What the task requires: Although the records include pictures, the copy should not; write out exactly the lines from the first through the line with "- Maintain a Watchlist".

── Data for processing

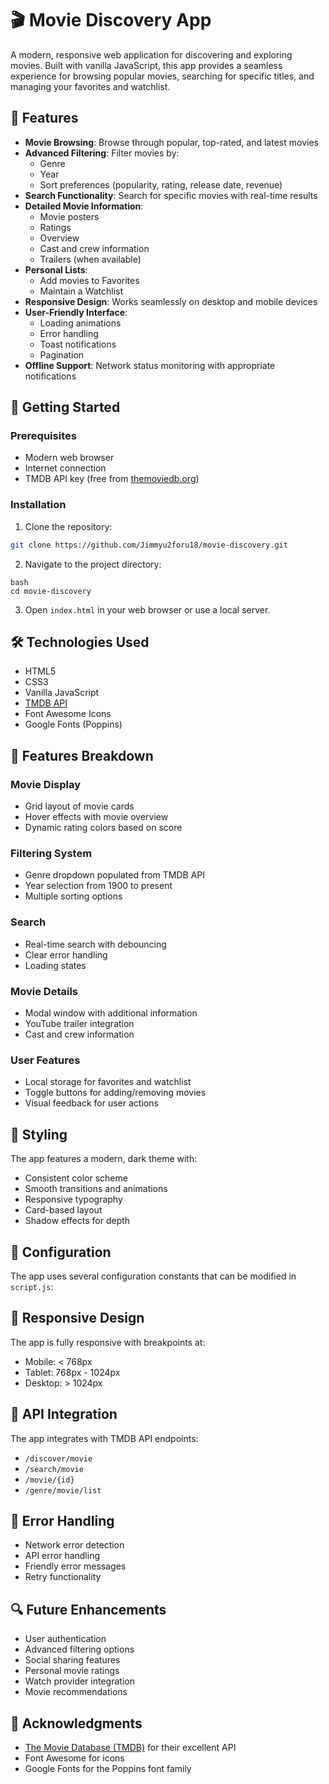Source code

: # 🎬 Movie Discovery App

A modern, responsive web application for discovering and exploring movies. Built with vanilla JavaScript, this app provides a seamless experience for browsing popular movies, searching for specific titles, and managing your favorites and watchlist.

## 🌟 Features

- **Movie Browsing**: Browse through popular, top-rated, and latest movies
- **Advanced Filtering**: Filter movies by:
  - Genre
  - Year
  - Sort preferences (popularity, rating, release date, revenue)
- **Search Functionality**: Search for specific movies with real-time results
- **Detailed Movie Information**:
  - Movie posters
  - Ratings
  - Overview
  - Cast and crew information
  - Trailers (when available)
- **Personal Lists**:
  - Add movies to Favorites
  - Maintain a Watchlist
- **Responsive Design**: Works seamlessly on desktop and mobile devices
- **User-Friendly Interface**:
  - Loading animations
  - Error handling
  - Toast notifications
  - Pagination
- **Offline Support**: Network status monitoring with appropriate notifications

## 🚀 Getting Started

### Prerequisites

- Modern web browser
- Internet connection
- TMDB API key (free from [themoviedb.org](https://www.themoviedb.org/documentation/api))

### Installation

1. Clone the repository:
```bash
git clone https://github.com/Jimmyu2foru18/movie-discovery.git
```

2. Navigate to the project directory:
```
bash
cd movie-discovery
```

3. Open `index.html` in your web browser or use a local server.

## 🛠️ Technologies Used

- HTML5
- CSS3
- Vanilla JavaScript
- [TMDB API](https://www.themoviedb.org/documentation/api)
- Font Awesome Icons
- Google Fonts (Poppins)

## 📱 Features Breakdown

### Movie Display
- Grid layout of movie cards
- Hover effects with movie overview
- Dynamic rating colors based on score

### Filtering System
- Genre dropdown populated from TMDB API
- Year selection from 1900 to present
- Multiple sorting options

### Search
- Real-time search with debouncing
- Clear error handling
- Loading states

### Movie Details
- Modal window with additional information
- YouTube trailer integration
- Cast and crew information

### User Features
- Local storage for favorites and watchlist
- Toggle buttons for adding/removing movies
- Visual feedback for user actions

## 🎨 Styling

The app features a modern, dark theme with:
- Consistent color scheme
- Smooth transitions and animations
- Responsive typography
- Card-based layout
- Shadow effects for depth

## 🔧 Configuration

The app uses several configuration constants that can be modified in `script.js`:

## 📱 Responsive Design

The app is fully responsive with breakpoints at:
- Mobile: < 768px
- Tablet: 768px - 1024px
- Desktop: > 1024px

## 🔄 API Integration

The app integrates with TMDB API endpoints:
- `/discover/movie`
- `/search/movie`
- `/movie/{id}`
- `/genre/movie/list`

## 🚧 Error Handling

- Network error detection
- API error handling
- Friendly error messages
- Retry functionality

## 🔍 Future Enhancements

- User authentication
- Advanced filtering options
- Social sharing features
- Personal movie ratings
- Watch provider integration
- Movie recommendations

## 🙏 Acknowledgments

- [The Movie Database (TMDB)](https://www.themoviedb.org/) for their excellent API
- Font Awesome for icons
- Google Fonts for the Poppins font family
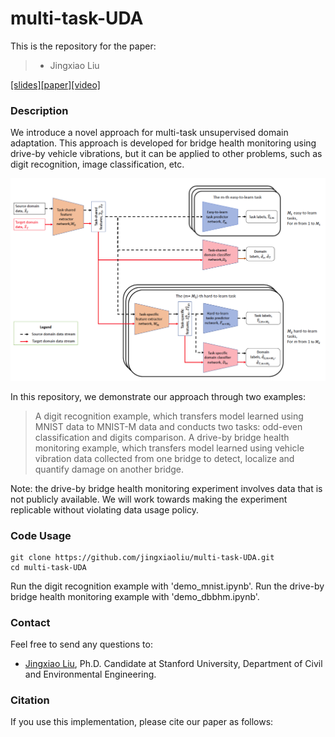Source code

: # multi-task-UDA

This is the repository for the paper:

>* Jingxiao Liu

[[slides]](docs/slides.pdf)[[paper]]()[[video]](docs/video.mp4) 

### Description
We introduce a novel approach for multi-task unsupervised domain adaptation. This approach is developed for bridge health monitoring using drive-by vehicle vibrations, but it can be applied to other problems, such as digit recognition, image classification, etc.

![The architecture of our hierarchical multi-task and domain-adversarial learning algorithm. The red and black arrows between blocks represent source and target domain data stream, respectively. Orange blocks are feature extractors, blue blocks are task predictors, and red blocks are domain classifiers.](imgs/arch.png)

In this repository, we demonstrate our approach through two examples:

> A digit recognition example, which transfers model learned using MNIST data to MNIST-M data and conducts two tasks: odd-even classification and digits comparison.
> A drive-by bridge health monitoring example, which transfers model learned using vehicle vibration data collected from one bridge to detect, localize and quantify damage on another bridge.

Note: the drive-by bridge health monitoring experiment involves data that is not publicly available. We will work towards making the experiment replicable without violating data usage policy.

### Code Usage
```
git clone https://github.com/jingxiaoliu/multi-task-UDA.git
cd multi-task-UDA
```

Run the digit recognition example with 'demo_mnist.ipynb'.
Run the drive-by bridge health monitoring example with 'demo_dbbhm.ipynb'.

### Contact
Feel free to send any questions to:
- [Jingxiao Liu](mailto:liujx@stanford.edu), Ph.D. Candidate at Stanford University, Department of Civil and Environmental Engineering.

### Citation
If you use this implementation, please cite our paper as follows:
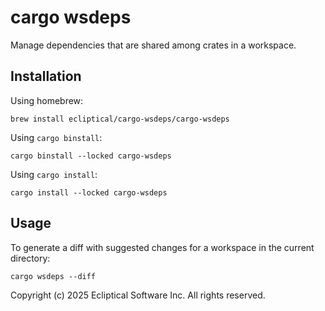 # cargo wsdeps

Manage dependencies that are shared among crates in a workspace.

## Installation

Using homebrew:

```shell
brew install ecliptical/cargo-wsdeps/cargo-wsdeps
```

Using `cargo binstall`:

```shell
cargo binstall --locked cargo-wsdeps
```

Using `cargo install`:

```shell
cargo install --locked cargo-wsdeps
```

## Usage

To generate a diff with suggested changes for a workspace in the current directory:

```shell
cargo wsdeps --diff
```

Copyright (c) 2025 Ecliptical Software Inc. All rights reserved.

────

The answer:
Source code

: # 🎬 Movie Discovery App

A modern, responsive web application for discovering and exploring movies. Built with vanilla JavaScript, this app provides a seamless experience for browsing popular movies, searching for specific titles, and managing your favorites and watchlist.

## 🌟 Features

- **Movie Browsing**: Browse through popular, top-rated, and latest movies
- **Advanced Filtering**: Filter movies by:
  - Genre
  - Year
  - Sort preferences (popularity, rating, release date, revenue)
- **Search Functionality**: Search for specific movies with real-time results
- **Detailed Movie Information**:
  - Movie posters
  - Ratings
  - Overview
  - Cast and crew information
  - Trailers (when available)
- **Personal Lists**:
  - Add movies to Favorites
  - Maintain a Watchlist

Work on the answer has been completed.